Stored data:
● ● ● ● ● ● ●
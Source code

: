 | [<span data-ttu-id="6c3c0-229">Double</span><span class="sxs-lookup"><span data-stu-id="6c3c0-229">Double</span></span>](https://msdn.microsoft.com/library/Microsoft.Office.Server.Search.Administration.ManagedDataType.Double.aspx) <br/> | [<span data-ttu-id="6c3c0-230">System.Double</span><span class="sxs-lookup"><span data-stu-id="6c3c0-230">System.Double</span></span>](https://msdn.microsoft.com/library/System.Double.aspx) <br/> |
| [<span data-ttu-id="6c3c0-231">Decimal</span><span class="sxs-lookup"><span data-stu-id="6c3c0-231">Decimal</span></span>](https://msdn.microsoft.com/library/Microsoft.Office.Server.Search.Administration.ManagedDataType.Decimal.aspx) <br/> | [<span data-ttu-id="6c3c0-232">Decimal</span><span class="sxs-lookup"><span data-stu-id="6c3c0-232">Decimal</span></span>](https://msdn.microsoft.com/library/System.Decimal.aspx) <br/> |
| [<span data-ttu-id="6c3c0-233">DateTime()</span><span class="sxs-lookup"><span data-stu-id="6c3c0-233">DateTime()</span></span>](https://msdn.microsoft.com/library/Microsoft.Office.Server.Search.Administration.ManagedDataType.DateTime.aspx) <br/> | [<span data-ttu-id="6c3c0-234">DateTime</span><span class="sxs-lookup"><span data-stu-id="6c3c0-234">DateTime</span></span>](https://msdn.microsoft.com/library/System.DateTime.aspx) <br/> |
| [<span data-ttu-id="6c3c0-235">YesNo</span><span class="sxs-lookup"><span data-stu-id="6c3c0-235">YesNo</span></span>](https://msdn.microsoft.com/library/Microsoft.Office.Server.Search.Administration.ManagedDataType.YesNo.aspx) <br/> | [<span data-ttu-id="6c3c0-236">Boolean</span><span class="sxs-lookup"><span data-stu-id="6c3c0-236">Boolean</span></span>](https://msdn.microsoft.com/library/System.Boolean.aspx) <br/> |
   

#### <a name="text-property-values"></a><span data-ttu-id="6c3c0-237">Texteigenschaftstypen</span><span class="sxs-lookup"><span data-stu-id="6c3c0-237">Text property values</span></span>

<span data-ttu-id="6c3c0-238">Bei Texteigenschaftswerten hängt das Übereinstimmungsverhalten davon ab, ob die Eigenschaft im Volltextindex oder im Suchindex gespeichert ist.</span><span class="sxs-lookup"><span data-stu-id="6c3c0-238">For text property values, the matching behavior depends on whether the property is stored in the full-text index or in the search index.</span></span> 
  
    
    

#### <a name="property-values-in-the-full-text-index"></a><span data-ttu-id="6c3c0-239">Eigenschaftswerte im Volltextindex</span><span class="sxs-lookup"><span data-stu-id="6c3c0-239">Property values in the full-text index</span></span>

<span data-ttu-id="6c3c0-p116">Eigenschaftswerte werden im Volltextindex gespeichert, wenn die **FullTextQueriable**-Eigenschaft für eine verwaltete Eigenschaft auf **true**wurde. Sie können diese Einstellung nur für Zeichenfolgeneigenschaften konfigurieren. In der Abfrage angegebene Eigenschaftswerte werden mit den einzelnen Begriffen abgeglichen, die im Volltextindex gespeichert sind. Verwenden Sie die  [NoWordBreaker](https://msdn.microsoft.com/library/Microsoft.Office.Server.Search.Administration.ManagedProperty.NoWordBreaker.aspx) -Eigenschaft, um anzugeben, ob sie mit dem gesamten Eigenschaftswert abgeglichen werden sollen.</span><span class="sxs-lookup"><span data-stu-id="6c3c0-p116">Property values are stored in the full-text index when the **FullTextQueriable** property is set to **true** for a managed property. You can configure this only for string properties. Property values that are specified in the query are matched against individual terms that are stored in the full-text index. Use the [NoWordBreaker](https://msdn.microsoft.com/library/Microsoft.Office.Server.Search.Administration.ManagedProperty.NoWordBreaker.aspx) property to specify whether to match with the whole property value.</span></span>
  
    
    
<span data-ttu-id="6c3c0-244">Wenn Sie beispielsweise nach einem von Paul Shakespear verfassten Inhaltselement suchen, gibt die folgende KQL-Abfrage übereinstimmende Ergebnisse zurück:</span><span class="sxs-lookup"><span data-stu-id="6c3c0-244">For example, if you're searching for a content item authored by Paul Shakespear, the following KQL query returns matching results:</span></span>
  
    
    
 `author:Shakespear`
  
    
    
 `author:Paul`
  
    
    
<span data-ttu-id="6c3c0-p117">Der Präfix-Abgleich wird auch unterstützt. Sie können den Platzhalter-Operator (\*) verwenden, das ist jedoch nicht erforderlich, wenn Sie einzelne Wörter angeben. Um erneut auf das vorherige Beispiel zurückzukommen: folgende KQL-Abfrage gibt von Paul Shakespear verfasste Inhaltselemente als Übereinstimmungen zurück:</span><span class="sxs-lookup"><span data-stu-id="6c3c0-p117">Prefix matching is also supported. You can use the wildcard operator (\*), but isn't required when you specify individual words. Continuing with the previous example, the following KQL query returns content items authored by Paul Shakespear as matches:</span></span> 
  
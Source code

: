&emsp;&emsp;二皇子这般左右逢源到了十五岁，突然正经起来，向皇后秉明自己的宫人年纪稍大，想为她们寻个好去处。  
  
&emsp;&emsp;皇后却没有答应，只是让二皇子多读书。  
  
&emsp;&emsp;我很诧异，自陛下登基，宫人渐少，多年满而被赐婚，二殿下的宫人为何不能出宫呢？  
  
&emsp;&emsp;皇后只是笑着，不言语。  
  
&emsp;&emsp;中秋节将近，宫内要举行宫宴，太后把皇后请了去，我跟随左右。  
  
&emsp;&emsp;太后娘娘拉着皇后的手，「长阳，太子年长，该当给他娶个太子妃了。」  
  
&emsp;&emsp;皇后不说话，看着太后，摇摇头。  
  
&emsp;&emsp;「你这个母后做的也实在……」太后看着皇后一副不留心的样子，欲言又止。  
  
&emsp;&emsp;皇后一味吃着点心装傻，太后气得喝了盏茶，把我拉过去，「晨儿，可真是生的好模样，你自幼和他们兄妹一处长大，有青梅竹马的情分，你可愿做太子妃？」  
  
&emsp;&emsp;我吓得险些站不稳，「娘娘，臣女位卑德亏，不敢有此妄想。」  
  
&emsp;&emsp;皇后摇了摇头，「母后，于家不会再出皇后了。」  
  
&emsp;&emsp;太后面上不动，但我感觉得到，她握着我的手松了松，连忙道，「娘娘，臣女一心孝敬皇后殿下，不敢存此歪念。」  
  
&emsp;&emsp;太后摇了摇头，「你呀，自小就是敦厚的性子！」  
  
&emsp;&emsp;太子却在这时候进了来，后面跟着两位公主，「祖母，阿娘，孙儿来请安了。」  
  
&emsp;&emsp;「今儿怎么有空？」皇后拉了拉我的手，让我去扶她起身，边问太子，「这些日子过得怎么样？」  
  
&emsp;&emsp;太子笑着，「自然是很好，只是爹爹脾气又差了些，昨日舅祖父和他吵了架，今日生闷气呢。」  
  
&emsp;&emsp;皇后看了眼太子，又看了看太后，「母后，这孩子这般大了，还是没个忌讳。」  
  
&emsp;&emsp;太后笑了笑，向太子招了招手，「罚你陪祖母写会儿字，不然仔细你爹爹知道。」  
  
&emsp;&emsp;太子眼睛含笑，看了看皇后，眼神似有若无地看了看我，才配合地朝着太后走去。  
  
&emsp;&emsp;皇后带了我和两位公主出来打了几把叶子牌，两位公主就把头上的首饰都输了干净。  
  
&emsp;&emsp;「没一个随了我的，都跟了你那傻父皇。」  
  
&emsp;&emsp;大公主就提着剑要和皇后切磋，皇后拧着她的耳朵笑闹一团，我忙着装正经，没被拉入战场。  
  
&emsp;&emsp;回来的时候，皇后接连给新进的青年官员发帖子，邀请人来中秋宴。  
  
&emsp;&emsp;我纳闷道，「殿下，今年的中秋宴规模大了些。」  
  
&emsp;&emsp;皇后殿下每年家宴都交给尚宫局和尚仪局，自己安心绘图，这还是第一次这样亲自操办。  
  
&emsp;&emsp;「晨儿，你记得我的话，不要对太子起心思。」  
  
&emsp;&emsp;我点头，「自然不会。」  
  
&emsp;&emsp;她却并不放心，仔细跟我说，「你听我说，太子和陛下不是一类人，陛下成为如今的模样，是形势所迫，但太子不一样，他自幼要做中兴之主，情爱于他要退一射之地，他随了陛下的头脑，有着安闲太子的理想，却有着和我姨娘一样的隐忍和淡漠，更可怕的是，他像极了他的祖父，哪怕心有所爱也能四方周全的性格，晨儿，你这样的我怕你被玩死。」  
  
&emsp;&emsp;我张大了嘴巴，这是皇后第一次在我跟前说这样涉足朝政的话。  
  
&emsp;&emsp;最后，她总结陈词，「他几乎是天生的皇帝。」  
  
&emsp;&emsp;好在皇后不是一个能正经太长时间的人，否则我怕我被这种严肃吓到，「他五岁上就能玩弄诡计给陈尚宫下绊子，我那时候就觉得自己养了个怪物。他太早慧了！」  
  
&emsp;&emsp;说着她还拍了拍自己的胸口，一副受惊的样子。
● ● ● ● ● ● ●
All lines of the data that hold "name" need to be copied.

#### <a name="text-property-values"></a><span data-ttu-id="6c3c0-237">Texteigenschaftstypen</span><span class="sxs-lookup"><span data-stu-id="6c3c0-237">Text property values</span></span>
#### <a name="property-values-in-the-full-text-index"></a><span data-ttu-id="6c3c0-239">Eigenschaftswerte im Volltextindex</span><span class="sxs-lookup"><span data-stu-id="6c3c0-239">Property values in the full-text index</span></span>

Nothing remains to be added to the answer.